E pôr mamas, tirar mamas, implantes no rabo, tirar rugas, aumentar lábios, redesenhar a vulva, o nariz, tirar gorduras e celulite (olha esse post lindinho do “Lugar de Mulher”), matar tudo no ginásio…? É “cuidar de si“? “Gostar de si”? (Já lá vamos, já lá vamos.)

– E da Indústria da Moda, que sempre viveu de aumentar as discrepâncias entre as elites (nem sei que vídeo da Anna Dello Russo vos linque; há muitos muito parecidos sobre ela e o seu “guarda-roupa”, as suas preocupações estéticas, mas agora não tenho tempo para procurar “aquele”, certo e determinado), os consumidores (classe média) e os “escravos” que fabricam o que os outros consomem a preços cada vez mais baixos, para criar a ilusão de que a moda foi massificada e chega a todos, através das grandes cadeias de roupa e pronto-a-vestir… o escândalo que é a Alta Costura ( e as Annas Dello Russo de la vida); as gamas “conscience” ou “eco“, ou o raio que as parta, que, por uns tostões mais, abrandam as nossas consciências e “lavam mais branco”…

– Mais que sabido, as imagens de “modelo(s)”, os complexos de imagem, os problemas de saúde, a loucura com as cirurgias plásticas (a pornografia, lado a lado com a moda, tem tanta responsabilidade nisto; é emblemático o “surgimento da Playboy” como “movimento libertador da sexualidade das mulheres“)…

– Tudo isto empacotado com a tendência muito em Vogue, perdão, voga, da escolha e do direito à escolha (este texto é bonzinho, leiam, leiam), e sobre isto há tanta coisa boa que posso partilhar convosco que vos deixo já aqui alguns linkzinhos: este, que já deixei agora mesmo, e os que abrem caminhos para mais: este e este (o link é da Amazon; procurem outro, se deixaram de comprar Amazon por causa dos direitos dos trabalhadores; os outros links que eu tinha deixaram de funcionar e agora não tenho tempo de procurar mais); e já agora este e este – se puderem não deixem de ver todos!…

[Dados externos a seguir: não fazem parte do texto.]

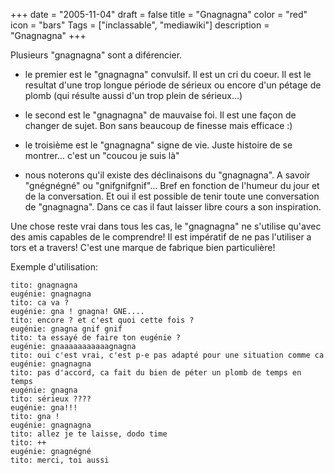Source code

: +++
date = "2005-11-04"
draft = false
title = "Gnagnagna"
color = "red"
icon = "bars"
Tags = ["inclassable", "mediawiki"]
description = "Gnagnagna"
+++

Plusieurs "gnagnagna" sont a diférencier.

-   le premier est le "gnagnagna" convulsif. Il est un cri du coeur. Il
    est le resultat d'une trop longue période de sérieux ou encore d'un
    pétage de plomb (qui résulte aussi d'un trop plein de sérieux...)

<!-- -->

-   le second est le "gnagnagna" de mauvaise foi. Il est une façon de
    changer de sujet. Bon sans beaucoup de finesse mais efficace :)

<!-- -->

-   le troisième est le "gnagnagna" signe de vie. Juste histoire de se
    montrer... c'est un "coucou je suis là"

<!-- -->

-   nous noterons qu'il existe des déclinaisons du "gnagnagna". A savoir
    "gnégnégné" ou "gnifgnifgnif"... Bref en fonction de l'humeur du
    jour et de la conversation. Et oui il est possible de tenir toute
    une conversation de "gnagnagna". Dans ce cas il faut laisser libre
    cours a son inspiration.

Une chose reste vrai dans tous les cas, le "gnagnagna" ne s'utilise
qu'avec des amis capables de le comprendre! Il est impératif de ne pas
l'utiliser a tors et a travers! C'est une marque de fabrique bien
particulière!

Exemple d'utilisation:

    tito: gnagnagna
    eugénie: gnagnagna
    tito: ca va ?
    eugénie: gna ! gnagna! GNE....
    tito: encore ? et c'est quoi cette fois ?
    eugénie: gnagna gnif gnif
    tito: ta essayé de faire ton eugénie ?
    eugénie: gnaaaaaaaaaaagnagna
    tito: oui c'est vrai, c'est p-e pas adapté pour une situation comme ca
    eugénie: gnagnagna
    tito: pas d'accord, ca fait du bien de péter un plomb de temps en temps
    eugénie: gnagna
    tito: sérieux ????
    eugénie: gna!!!
    tito: gna !
    eugénie: gnagnagna
    tito: allez je te laisse, dodo time
    tito: ++
    eugénie: gnagnégné
    tito: merci, toi aussi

…tudo isto empacotado com a tendência muito em voga, da “escolha”, assim como a Joana Barrios mencionou, ao dizer “como o Feminismo odeia a Moda e não consegue ver para lá do espelho da objectualização da Mulher, do body shaming e de uma escravidão que em 2015, já deveríamos ter entendido todos que é facultativa“, que faz com que as mulheres, como a Beyoncé ou outras vedetas que encabeçam o “novo feminismo“, plural e não-sei-quê, se encostem à posição enganadoramente (e tudo menos realmente) confortável – que nada altera – de poder ser “femininas” e “cuidar de si”, quando esse feminino corresponde apenas a estereótipos mais que batidos (e cansativos, sim, sem dúvida), desde o século passado, e nunca tão acentuados como nas duas últimas décadas (com toda a proliferação – e rápida – de imagens, etc), e esse “cuidar de si” está longe, precisamente, do “si”, tornando as pessoas cada vez mais escravas dos olhares dos outros, ao ponto de preferirem transformar-se noutra coisa, num “todas iguais”, em vez de si próprias, e dizer coisas como “desde que aumentei as mamas sinto-me mais mulher” – ora, então a definição de “mulher” está assente em quê? –  (e quem diz mamas diz outra coisa qualquer): as pessoas deixam de ser elas próprias, de se sentir elas próprias, para passar a ser outra coisa – isto é “cuidar de si” (esculpir o rosto com sombras, tapar a pele com base, inventar outras pestanas, lábios, mamas, rabos, etc., etc.).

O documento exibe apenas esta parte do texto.